Die entgegengesetzte Wirkung, nur nicht in gleich starkem Grade, macht die Abspannung der Saiten. Der durch die Spannung etwas zusammen gezogene Kasten geht wieder, so weit er kann, in sein voriges Verhältniß zurück, und bewirkt dadurch eine vermehrte Spannung, somit eine höhere Stimmung, besonders derjenigen Saiten, welche den Tönen zunächst liegen, die man herunter stimmt. Alles vorhin von den Erscheinungen beim Hinaufstimmen der Saiten Gesagte gilt auch hier, nur, wie natürlich, im umgekehrten Sinne.

Es folgt hieraus als unerläßliche Regel für den Stimmer, daß er, wenn er nicht doppelte und dreifache unnütze Mühe haben will, die Saiten, sie mögen nun ganz oder theilweise zu hoch oder zu tief seyn, vor der Stimmung in die ungefähr richtige Höhe setzen muß, so daß sich die etwaige zu starke Spannung der einen mit der vielleicht zu wenigen Spannung der andern ausgleicht (weil hiebei noch von keiner Stimmung die Rede seyn kann) – wodurch sich dann die Spannung des Kastens während der Stimmung gleich erhält, also auch die Saiten die ihnen [57] gegebene Stimmung behalten und weder sinken noch in die Höhe gehen. Es ist übrigens gut, wenn die Stimmung, im Falle man sie hinauf setzen müßte, immer etwas höher, und im Falle sie herunter gesetzt werden sollte, etwas tiefer annommen wird, weil sie sich während des Stimmens doch immer wieder ihrer vorigen Höhe um etwas nähert.

Daß bei der Stimmung auf die Temperatur des Zimmers oder Saales, in welchem das Clavier steht, so viel ankommt, ist oben hinlänglich gezeigt worden.
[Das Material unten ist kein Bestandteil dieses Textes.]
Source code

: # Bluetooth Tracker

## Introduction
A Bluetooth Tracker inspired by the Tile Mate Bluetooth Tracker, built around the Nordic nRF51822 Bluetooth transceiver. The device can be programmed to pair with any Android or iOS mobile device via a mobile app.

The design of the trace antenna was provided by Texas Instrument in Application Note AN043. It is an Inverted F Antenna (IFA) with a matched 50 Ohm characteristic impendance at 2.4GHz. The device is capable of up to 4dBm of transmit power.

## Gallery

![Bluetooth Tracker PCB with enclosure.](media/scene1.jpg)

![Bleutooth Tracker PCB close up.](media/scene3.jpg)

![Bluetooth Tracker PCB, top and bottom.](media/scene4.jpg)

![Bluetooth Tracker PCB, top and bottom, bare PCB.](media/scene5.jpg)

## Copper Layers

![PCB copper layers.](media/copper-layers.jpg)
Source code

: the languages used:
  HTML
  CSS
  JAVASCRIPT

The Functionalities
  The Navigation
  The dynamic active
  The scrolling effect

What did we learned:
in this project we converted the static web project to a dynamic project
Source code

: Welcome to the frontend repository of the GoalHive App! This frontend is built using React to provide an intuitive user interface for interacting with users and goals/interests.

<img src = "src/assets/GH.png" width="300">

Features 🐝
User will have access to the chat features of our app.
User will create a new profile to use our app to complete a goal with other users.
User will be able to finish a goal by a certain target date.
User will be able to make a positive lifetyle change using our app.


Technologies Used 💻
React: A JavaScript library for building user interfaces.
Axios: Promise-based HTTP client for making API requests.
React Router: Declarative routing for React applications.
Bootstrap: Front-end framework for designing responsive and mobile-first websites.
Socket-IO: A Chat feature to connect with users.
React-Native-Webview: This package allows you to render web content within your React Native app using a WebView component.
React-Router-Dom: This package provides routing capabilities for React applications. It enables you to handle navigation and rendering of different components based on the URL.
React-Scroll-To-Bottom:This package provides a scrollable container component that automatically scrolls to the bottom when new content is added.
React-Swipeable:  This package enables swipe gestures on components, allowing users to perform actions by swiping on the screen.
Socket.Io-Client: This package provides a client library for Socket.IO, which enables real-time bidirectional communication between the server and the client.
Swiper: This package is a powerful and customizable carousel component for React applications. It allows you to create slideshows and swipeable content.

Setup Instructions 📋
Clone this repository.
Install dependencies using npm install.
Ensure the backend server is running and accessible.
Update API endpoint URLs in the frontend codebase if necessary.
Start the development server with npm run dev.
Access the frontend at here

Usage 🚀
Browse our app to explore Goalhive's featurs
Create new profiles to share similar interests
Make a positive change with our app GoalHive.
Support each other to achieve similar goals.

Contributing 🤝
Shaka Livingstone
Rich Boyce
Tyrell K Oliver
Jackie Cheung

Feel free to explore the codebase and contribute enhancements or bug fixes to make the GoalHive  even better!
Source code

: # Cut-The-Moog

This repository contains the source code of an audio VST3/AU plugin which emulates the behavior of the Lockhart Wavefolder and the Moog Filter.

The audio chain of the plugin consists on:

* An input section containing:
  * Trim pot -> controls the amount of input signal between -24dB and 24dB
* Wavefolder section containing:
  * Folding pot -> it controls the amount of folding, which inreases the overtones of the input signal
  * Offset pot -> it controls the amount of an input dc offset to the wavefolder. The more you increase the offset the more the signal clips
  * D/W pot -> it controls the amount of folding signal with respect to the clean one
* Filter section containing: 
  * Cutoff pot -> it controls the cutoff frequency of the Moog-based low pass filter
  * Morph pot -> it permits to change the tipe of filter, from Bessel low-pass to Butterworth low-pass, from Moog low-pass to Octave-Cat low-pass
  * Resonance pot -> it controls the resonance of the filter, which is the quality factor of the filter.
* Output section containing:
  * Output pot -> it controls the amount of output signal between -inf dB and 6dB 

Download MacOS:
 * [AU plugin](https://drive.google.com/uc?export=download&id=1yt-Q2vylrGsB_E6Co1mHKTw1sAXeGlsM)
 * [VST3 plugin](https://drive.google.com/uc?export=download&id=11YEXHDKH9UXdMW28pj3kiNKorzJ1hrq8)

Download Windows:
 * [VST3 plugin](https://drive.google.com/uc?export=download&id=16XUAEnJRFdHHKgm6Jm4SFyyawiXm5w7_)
Es folgt daraus, daß das Local zur Zeit der Stimmung schon diejenige Wärme haben, und daß diese Wärme auch schon in den Körper und die Saiten des Instruments eingedrungen seyn muß, die zur Zeit des Gebrauchs desselben Statt findet. Wollte man z. B. ein Forte Piano, das in einem kalten Saale steht, stimmen, und es dann in dem geheitzten Saale beim Conzerte gebrauchen, so würde man dasselbe unfehlbar wieder verstimmt finden. Eben so würde ein Clavier, das in einem warmen Zimmer gestanden und dort gestimmt worden, wenn es in einen etwas kälteren Saal gebracht würde um dort gebraucht zu werden, seine Stimmung verlieren. Man lasse daher ein Forte-Piano, auf welchem Concert gespielt werden soll, überhaupt, besonders aber des Winters, so kurz als möglich vor dem Gebrauche, und in demselben Local, in welchem es gebraucht werden soll, stimmen.

Die Saiten müssen bei der Stimmung stark angeschlagen werden, damit man sowohl von der Haltung der Stimmung, als der Saite überhaupt, bei starkem Anschlage des Spielers [58] überzeugt werde. Der Stimmer spiele überdies nach geschehener Stimmung auf dem Clavier und durchgehe es gehörig, um der Stimmung, wenn sie hierunter etwas verlieren sollte, noch gehörig nachzuhelfen.

Kein Conzertspieler erlaube, daß, ehe er noch gespielt hat, auf seinem Forte-Piano irgend jemand spiele, oder etwas accompagnirt werde. Gar oft vergißt sich der Spieler auf dem reingestimmten Instrumente, das ihm behagt, oder bei der Begleitung, wo er die Stärke des ganzen Orchesters ausdrücken, es antreiben, oder zurückhalten will, und verderbt auf diese Art, oft wider seinen Willen, die reine Stimmung gänzlich.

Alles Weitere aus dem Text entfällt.